(Source texts of formatted documents)
- - -

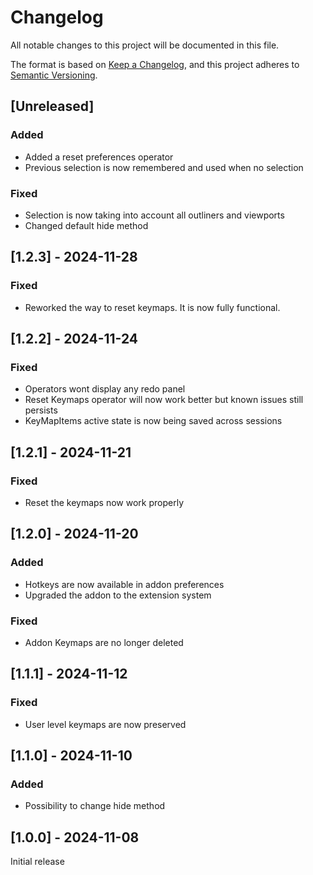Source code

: # Changelog

All notable changes to this project will be documented in this file.

The format is based on [Keep a Changelog](https://keepachangelog.com/en/1.0.0/),
and this project adheres to [Semantic Versioning](https://semver.org/spec/v2.0.0.html).

## [Unreleased]

### Added

- Added a reset preferences operator
- Previous selection is now remembered and used when no selection

### Fixed

- Selection is now taking into account all outliners and viewports
- Changed default hide method

## [1.2.3] - 2024-11-28

### Fixed

- Reworked the way to reset keymaps. It is now fully functional.

## [1.2.2] - 2024-11-24

### Fixed

- Operators wont display any redo panel
- Reset Keymaps operator will now work better but known issues still persists
- KeyMapItems active state is now being saved across sessions

## [1.2.1] - 2024-11-21

### Fixed

- Reset the keymaps now work properly

## [1.2.0] - 2024-11-20

### Added

- Hotkeys are now available in addon preferences
- Upgraded the addon to the extension system

### Fixed

- Addon Keymaps are no longer deleted

## [1.1.1] - 2024-11-12

### Fixed

- User level keymaps are now preserved

## [1.1.0] - 2024-11-10

### Added

- Possibility to change hide method

## [1.0.0] - 2024-11-08

Initial release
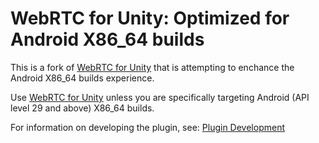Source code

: # WebRTC for Unity: Optimized for Android X86_64 builds

This is a fork of [WebRTC for
Unity](https://github.com/Unity-Technologies/com.unity.webrtc) that is
attempting to enchance the Android X86_64 builds experience.

Use [WebRTC for
Unity](https://github.com/Unity-Technologies/com.unity.webrtc) unless you are
specifically targeting Android (API level 29 and above) X86_64 builds.

For information on developing the plugin, see: [Plugin
Development](https://github.com/aaron-stafford/com.unity.webrtc/tree/develop/Plugin~)
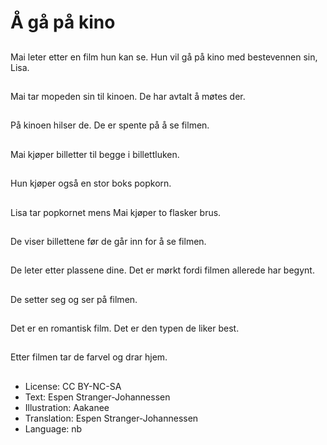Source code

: # Å gå på kino

##
Mai leter etter en film hun kan se. Hun vil gå på kino med bestevennen sin, Lisa.

##
Mai tar mopeden sin til kinoen. De har avtalt å møtes der.

##
På kinoen hilser de. De er spente på å se filmen.

##
Mai kjøper billetter til begge i billettluken.

##
Hun kjøper også en stor boks popkorn.

##
Lisa tar popkornet mens Mai kjøper to flasker brus.

##
De viser billettene før de går inn for å se filmen.

##
De leter etter plassene dine. Det er mørkt fordi filmen allerede har begynt.

##
De setter seg og ser på filmen.

##
Det er en romantisk film. Det er den typen de liker best.

##
Etter filmen tar de farvel og drar hjem.

##
* License: CC BY-NC-SA
* Text: Espen Stranger-Johannessen
* Illustration: Aakanee
* Translation: Espen Stranger-Johannessen
* Language: nb
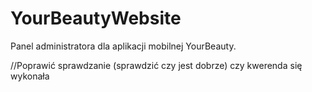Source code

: # YourBeautyWebsite
Panel administratora dla aplikacji mobilnej YourBeauty.

//Poprawić sprawdzanie (sprawdzić czy jest dobrze) czy kwerenda się wykonała
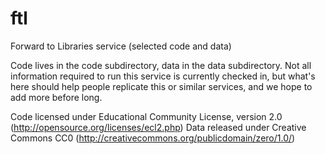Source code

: ftl
===

Forward to Libraries service (selected code and data)

Code lives in the code subdirectory, data in the data subdirectory.
Not all information required to run this service is currently checked in,
but what's here should help people replicate this or similar services,
and we hope to add more before long.

Code licensed under Educational Community License, version 2.0
  (http://opensource.org/licenses/ecl2.php)
Data released under Creative Commons CC0
  (http://creativecommons.org/publicdomain/zero/1.0/)
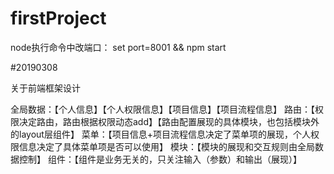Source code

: # firstProject

node执行命令中改端口： set port=8001 && npm start

#20190308

关于前端框架设计

全局数据：【个人信息】【个人权限信息】【项目信息】【项目流程信息】
路由：【权限决定路由，路由根据权限动态add】【路由配置展现的具体模块，也包括模块外的layout层组件】
菜单：【项目信息+项目流程信息决定了菜单项的展现，个人权限信息决定了具体菜单项是否可以使用】
模块：【模块的展现和交互规则由全局数据控制】
组件：【组件是业务无关的，只关注输入（参数）和输出（展现）】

- - -

## The problem
Word for word, give back each entry from above, but skip any picture.

## Reply
Source code

: # Changelog

All notable changes to this project will be documented in this file.

The format is based on [Keep a Changelog](https://keepachangelog.com/en/1.0.0/),
and this project adheres to [Semantic Versioning](https://semver.org/spec/v2.0.0.html).

## [Unreleased]

### Added

- Added a reset preferences operator
- Previous selection is now remembered and used when no selection

### Fixed

- Selection is now taking into account all outliners and viewports
- Changed default hide method

## [1.2.3] - 2024-11-28

### Fixed

- Reworked the way to reset keymaps. It is now fully functional.

## [1.2.2] - 2024-11-24

### Fixed

- Operators wont display any redo panel
- Reset Keymaps operator will now work better but known issues still persists
- KeyMapItems active state is now being saved across sessions

## [1.2.1] - 2024-11-21

### Fixed

- Reset the keymaps now work properly

## [1.2.0] - 2024-11-20

### Added

- Hotkeys are now available in addon preferences
- Upgraded the addon to the extension system

### Fixed

- Addon Keymaps are no longer deleted

## [1.1.1] - 2024-11-12

### Fixed

- User level keymaps are now preserved

## [1.1.0] - 2024-11-10

### Added

- Possibility to change hide method

## [1.0.0] - 2024-11-08

Initial release
Source code

: # WebRTC for Unity: Optimized for Android X86_64 builds

This is a fork of [WebRTC for
Unity](https://github.com/Unity-Technologies/com.unity.webrtc) that is
attempting to enchance the Android X86_64 builds experience.

Use [WebRTC for
Unity](https://github.com/Unity-Technologies/com.unity.webrtc) unless you are
specifically targeting Android (API level 29 and above) X86_64 builds.

For information on developing the plugin, see: [Plugin
Development](https://github.com/aaron-stafford/com.unity.webrtc/tree/develop/Plugin~)
Source code

: # Å gå på kino

##
Mai leter etter en film hun kan se. Hun vil gå på kino med bestevennen sin, Lisa.

##
Mai tar mopeden sin til kinoen. De har avtalt å møtes der.

##
På kinoen hilser de. De er spente på å se filmen.

##
Mai kjøper billetter til begge i billettluken.

##
Hun kjøper også en stor boks popkorn.

##
Lisa tar popkornet mens Mai kjøper to flasker brus.

##
De viser billettene før de går inn for å se filmen.

##
De leter etter plassene dine. Det er mørkt fordi filmen allerede har begynt.

##
De setter seg og ser på filmen.

##
Det er en romantisk film. Det er den typen de liker best.

##
Etter filmen tar de farvel og drar hjem.

##
* License: CC BY-NC-SA
* Text: Espen Stranger-Johannessen
* Illustration: Aakanee
* Translation: Espen Stranger-Johannessen
* Language: nb
Source code

: # YourBeautyWebsite
Panel administratora dla aplikacji mobilnej YourBeauty.

//Poprawić sprawdzanie (sprawdzić czy jest dobrze) czy kwerenda się wykonała
Source code

: ftl
===

Forward to Libraries service (selected code and data)

Code lives in the code subdirectory, data in the data subdirectory.
Not all information required to run this service is currently checked in,
but what's here should help people replicate this or similar services,
and we hope to add more before long.

Code licensed under Educational Community License, version 2.0
  (http://opensource.org/licenses/ecl2.php)
Data released under Creative Commons CC0
  (http://creativecommons.org/publicdomain/zero/1.0/)
Source code

: # firstProject

node执行命令中改端口： set port=8001 && npm start

#20190308

关于前端框架设计

全局数据：【个人信息】【个人权限信息】【项目信息】【项目流程信息】
路由：【权限决定路由，路由根据权限动态add】【路由配置展现的具体模块，也包括模块外的layout层组件】
菜单：【项目信息+项目流程信息决定了菜单项的展现，个人权限信息决定了具体菜单项是否可以使用】
模块：【模块的展现和交互规则由全局数据控制】
组件：【组件是业务无关的，只关注输入（参数）和输出（展现）】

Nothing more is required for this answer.